IDEM contends that SEAC was incorrect to find that it was guilty of age discrimination under Indiana's State Personnel Act. In particular, IDEM contends that the effect of the opinion of the Court of Appeals is to place the burden of proof solely on the State to demonstrate it did not discriminate on the basis of age.3 Neither the decision of the Court of Appeals nor the State Personnel Act itself articulate a particular evidentiary methodology to use in such cases.
The State Personnel Act provides state employees with recourse and remedies to protect them from adverse employment action taken against them "on the basis of politics, religion, sex, age, race or because of membership in an employee organization. . . ." Ind.Code § 4-15-2-35 (2004). Similarly, Title VII of the federal Civil Rights Act of 1964, provides protection against "discrimination in employment because of race, color, religion, sex, . . . [and] age. . . ." Exec. Order No. 11478 (1969), reprinted in 42 U.S.C. § 2000e (2003). While we recognize that this is not a federal Title VII action and federal law is not controlling, we do find the federal approach to Title VII discrimination actions instructive in this matter on the basis of Title VII's similarity to Indiana's State Personnel Act.

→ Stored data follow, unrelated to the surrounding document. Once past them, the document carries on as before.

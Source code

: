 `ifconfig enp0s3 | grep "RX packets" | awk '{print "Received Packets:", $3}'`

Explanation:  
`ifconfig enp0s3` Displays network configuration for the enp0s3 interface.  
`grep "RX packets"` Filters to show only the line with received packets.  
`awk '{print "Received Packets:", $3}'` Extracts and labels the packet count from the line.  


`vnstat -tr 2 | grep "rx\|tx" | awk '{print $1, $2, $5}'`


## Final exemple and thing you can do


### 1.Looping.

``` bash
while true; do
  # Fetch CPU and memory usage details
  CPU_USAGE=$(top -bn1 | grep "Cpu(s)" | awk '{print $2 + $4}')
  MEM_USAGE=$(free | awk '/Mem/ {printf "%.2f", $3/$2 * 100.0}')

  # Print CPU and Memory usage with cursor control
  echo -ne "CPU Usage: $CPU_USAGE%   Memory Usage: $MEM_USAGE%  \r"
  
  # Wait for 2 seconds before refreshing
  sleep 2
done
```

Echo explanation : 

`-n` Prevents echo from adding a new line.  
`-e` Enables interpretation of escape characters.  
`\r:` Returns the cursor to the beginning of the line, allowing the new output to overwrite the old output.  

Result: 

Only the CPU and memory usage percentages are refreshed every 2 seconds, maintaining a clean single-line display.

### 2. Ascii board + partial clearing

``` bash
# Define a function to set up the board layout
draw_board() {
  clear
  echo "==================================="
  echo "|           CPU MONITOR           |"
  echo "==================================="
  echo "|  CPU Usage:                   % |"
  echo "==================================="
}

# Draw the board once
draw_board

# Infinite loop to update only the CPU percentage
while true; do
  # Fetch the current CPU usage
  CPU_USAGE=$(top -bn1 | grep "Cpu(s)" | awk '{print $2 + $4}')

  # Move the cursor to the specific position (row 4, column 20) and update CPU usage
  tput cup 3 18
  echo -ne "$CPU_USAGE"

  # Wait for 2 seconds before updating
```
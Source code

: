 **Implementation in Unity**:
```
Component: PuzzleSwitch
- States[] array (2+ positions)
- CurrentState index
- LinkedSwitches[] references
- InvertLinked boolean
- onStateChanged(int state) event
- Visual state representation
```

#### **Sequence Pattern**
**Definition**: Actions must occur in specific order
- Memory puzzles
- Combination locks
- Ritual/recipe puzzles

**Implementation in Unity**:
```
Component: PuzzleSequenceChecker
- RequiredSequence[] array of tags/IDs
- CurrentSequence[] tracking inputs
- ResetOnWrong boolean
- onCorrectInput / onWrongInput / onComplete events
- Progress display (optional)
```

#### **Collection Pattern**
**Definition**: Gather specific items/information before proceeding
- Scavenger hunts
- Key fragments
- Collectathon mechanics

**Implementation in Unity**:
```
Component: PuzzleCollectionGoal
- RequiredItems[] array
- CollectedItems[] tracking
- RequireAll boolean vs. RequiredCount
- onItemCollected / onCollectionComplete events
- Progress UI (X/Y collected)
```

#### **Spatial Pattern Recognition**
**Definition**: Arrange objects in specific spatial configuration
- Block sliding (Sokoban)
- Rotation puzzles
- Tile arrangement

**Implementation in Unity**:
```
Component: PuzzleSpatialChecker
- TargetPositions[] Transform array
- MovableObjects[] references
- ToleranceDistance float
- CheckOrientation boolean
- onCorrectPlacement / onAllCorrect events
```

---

The United States Supreme Court in McDonnell Douglas Corp. v. Green, 411 U.S. 792, 93 S.Ct. 1817, 36 L.Ed.2d 668 (1973), provided an analytical framework that allocates each party's burden of persuasion in employment discrimination actions brought under Title VII. In an effort to "clarify the standards governing the disposition of an action challenging employment discrimination, . . ." the Court announced that an employee in an employment discrimination action "must carry the initial burden under the...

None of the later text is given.